This is included under ethics and social responsibility because I
feel that this paper is largely about social issues. This paper is about
freedom, life, and other issues that are being actively considered by
bioethicists.
Jon Strauss
Professor Trimble
Meaning and Madness
Oct. 25, 2002

In earlier ages, women were not given
any option of choice. They were given an arranged world, from arranged
marriage to the denial of their ability to vote. In our century, a
woman's choice is still being threatened. The new
threat to choice is not based on suffrage or citizenship, it is over a
woman's choice over her body.
Racial prejudice, religious bigotry,
have now been put into the same breath as “fetal genocide”? What exactly
would
fetal genocide look like? Is it the selective killing of all foetuses?

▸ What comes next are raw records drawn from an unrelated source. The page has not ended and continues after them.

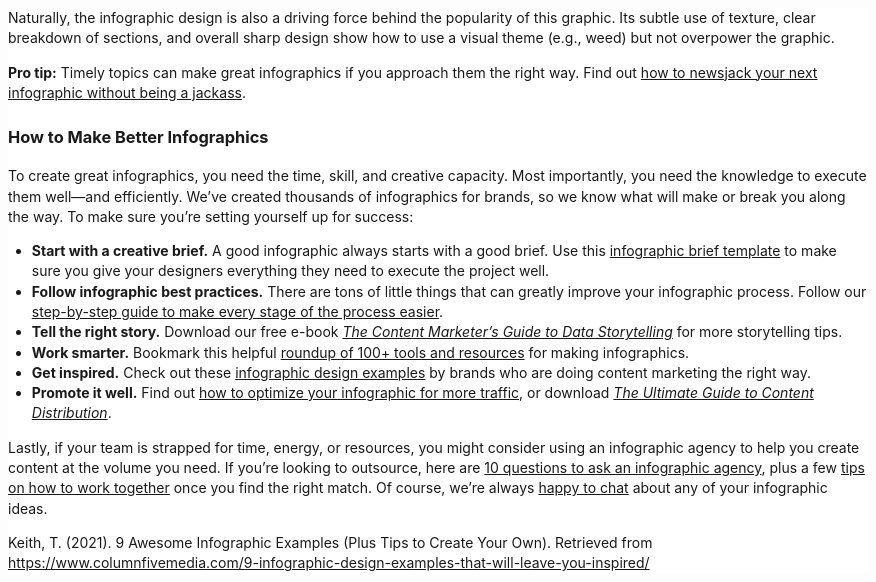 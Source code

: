 Naturally, the infographic design is also a driving force behind the popularity of this graphic. Its subtle use of texture, clear breakdown of sections, and overall sharp design show how to use a visual theme (e.g., weed) but not overpower the graphic.

**Pro tip:** Timely topics can make great infographics if you approach them the right way. Find out [how to newsjack your next infographic without being a jackass](https://www.columnfivemedia.com/how-to-newsjack-an-infographic).

### **How to Make Better Infographics**

To create great infographics, you need the time, skill, and creative capacity. Most importantly, you need the knowledge to execute them well—and efficiently. We’ve created thousands of infographics for brands, so we know what will make or break you along the way. To make sure you’re setting yourself up for success:

- **Start with a creative brief.** A good infographic always starts with a good brief. Use this [infographic brief template](https://www.columnfivemedia.com/creative-brief-template-for-your-next-infographic-design) to make sure you give your designers everything they need to execute the project well.
- **Follow infographic best practices.** There are tons of little things that can greatly improve your infographic process. Follow our [step-by-step guide to make every stage of the process easier](https://www.columnfivemedia.com/everything-we-learned-about-how-to-make-infographics).
- **Tell the right story.** Download our free e-book *[The Content Marketer’s Guide to Data Storytelling](https://www.columnfivemedia.com/content-marketers-guide-to-data-storytelling)* for more storytelling tips.
- **Work smarter.** Bookmark this helpful [roundup of 100+ tools and resources](https://www.columnfivemedia.com/101-infographic-tools-resources-make-infographics) for making infographics.
- **Get inspired.** Check out these [infographic design examples](https://www.columnfivemedia.com/5-brands-doing-infographic-marketing-the-right-way) by brands who are doing content marketing the right way.
- **Promote it well.** Find out [how to optimize your infographic for more traffic](https://www.columnfivemedia.com/how-to-optimize-your-infographic-for-seo), or download [*The Ultimate Guide to Content Distribution*](https://www.columnfivemedia.com/free-e-book-download-the-ultimate-guide-to-content-distribution).

Lastly, if your team is strapped for time, energy, or resources, you might consider using an infographic agency to help you create content at the volume you need. If you’re looking to outsource, here are [10 questions to ask an infographic agency](https://www.columnfivemedia.com/10-questions-to-ask-an-infographic-design-company), plus a few [tips on how to work together](https://www.columnfivemedia.com/7-tips-to-work-with-infographic-design-company) once you find the right match. Of course, we’re always [happy to chat](https://www.columnfivemedia.com/contact) about any of your infographic ideas.

Keith, T. (2021). 9 Awesome Infographic Examples (Plus Tips to Create Your Own). Retrieved from https://www.columnfivemedia.com/9-infographic-design-examples-that-will-leave-you-inspired/ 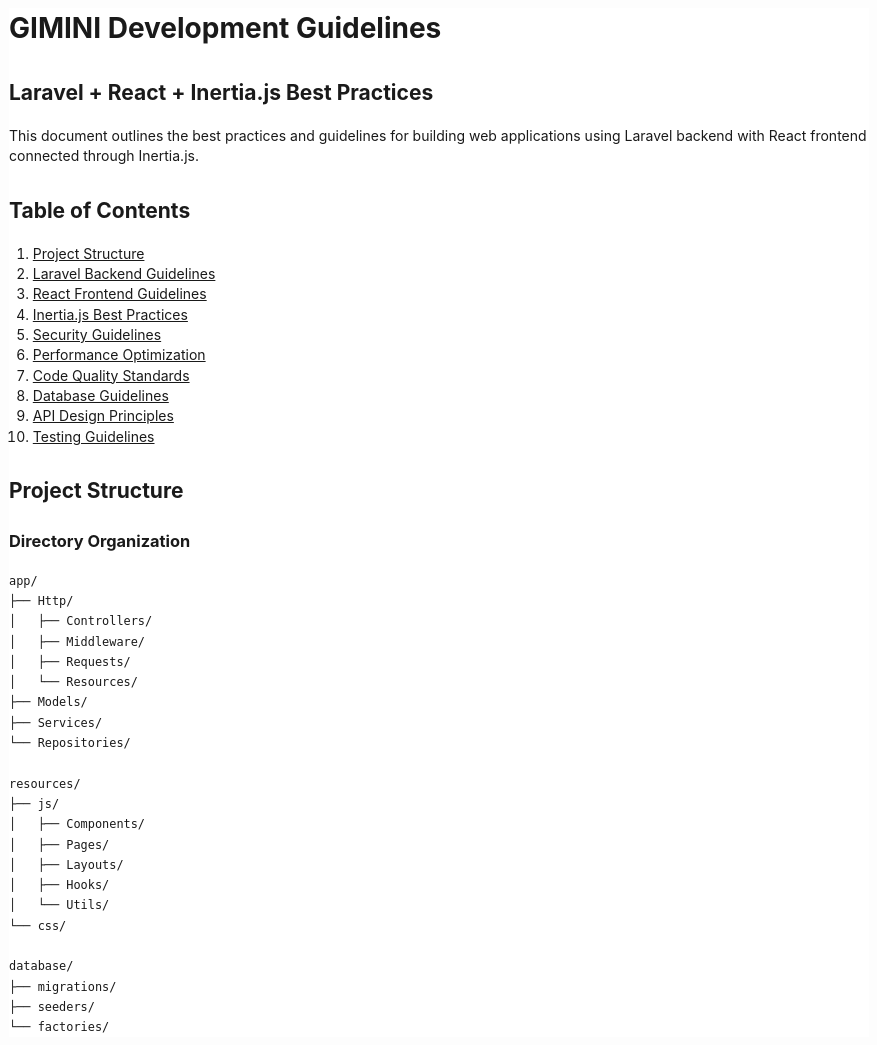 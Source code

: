 # GIMINI Development Guidelines

## Laravel + React + Inertia.js Best Practices

This document outlines the best practices and guidelines for building web applications using Laravel backend with React frontend connected through Inertia.js.

## Table of Contents

1. [Project Structure](#project-structure)
2. [Laravel Backend Guidelines](#laravel-backend-guidelines)
3. [React Frontend Guidelines](#react-frontend-guidelines)
4. [Inertia.js Best Practices](#inertiajs-best-practices)
5. [Security Guidelines](#security-guidelines)
6. [Performance Optimization](#performance-optimization)
7. [Code Quality Standards](#code-quality-standards)
8. [Database Guidelines](#database-guidelines)
9. [API Design Principles](#api-design-principles)
10. [Testing Guidelines](#testing-guidelines)

## Project Structure

### Directory Organization
```
app/
├── Http/
│   ├── Controllers/
│   ├── Middleware/
│   ├── Requests/
│   └── Resources/
├── Models/
├── Services/
└── Repositories/

resources/
├── js/
│   ├── Components/
│   ├── Pages/
│   ├── Layouts/
│   ├── Hooks/
│   └── Utils/
└── css/

database/
├── migrations/
├── seeders/
└── factories/
```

Is it a murderous rampage to stomp out all
babies? Both are incorrect. This act of “genocide” is committed every
time a woman decides to abort her pregnancy.
Such rhetoric can be very dangerous; alas, it has been used as
justification for the murder of doctors and the bombing
of abortion clinics.
Those of a left bent might be taken
aback that “their” issues now include abortion. It is a given that
racial prejudice
and religious bigotry are issues liberal speak out viciously against,
yet most are partial to the idea of abortion. This
attack is clearly aimed at those who speak out against the atrocities
in our world.
The question that remains is: “Why do I
find this offensive?” I have long been an avid enemy of anyone who
attempts to limit my freedom of choice. Through the machine we know as
the justice system, my freedoms are
slowly being taken away. For example, I am not allowed to smoke
marijuana. A purely self-oriented act is
now someone's else's problem. I certainly accept that there is a health
risk, yet I cannot see how I have swung my
fist into someone else's nose. The same sort of logic applies to
abortion, or at least to me. A foetus cannot live on
its own without its mother's body. Who's choice is it to allow a living
being to continue to grow and require of
their body? Is it the bearer of this life or a third-party?
Perhaps this is the very root of my
conundrum. I believe abortion is wrong, but for my own reasons, most of
which are emotional attachments to life that I potentially create. Yet,
my freedom not to choose is also
someone else's freedom to choose. It is all a matter of belief. Some
believe that abortion is the murder of a
live human being, and ,in a manner of all its own, it is. What matters
is where we believe life to begin.
I believe it begins with consciousness. A foetus is arguably not
conscious. Abortion does not take a live, feeling
human and kill it. Abortion takes an unconscious human and aborts its
existence.
When I saw Stephen Pinker, he brought
up an interesting argument that is currently being hashed out in
congress. The issue is “when does 'ensoulment' occur?” Ensoulment is
the point when a soul is attached
to the living mass that will eventually become a human being. This
question is pointless to me because I do
not believe in a soul. However, to many of the pious, this question is
absolutely essential. I find it odd that
an agency meant to be separated from the church is ensnared it this
pointless debate. If it were any more than
a belief, then I would have to say that abortion and ,for that matter,
stem cell research should be discontinued.
Yet it remains only proven that the brain is where consciousness
occurs.
Thus, I believe that major acts against
other human beings, in this case, racial prejudice and religious
bigotry, are not on par with the issue of abortion. I find it wholly
offensive to see hate issued next to abortion.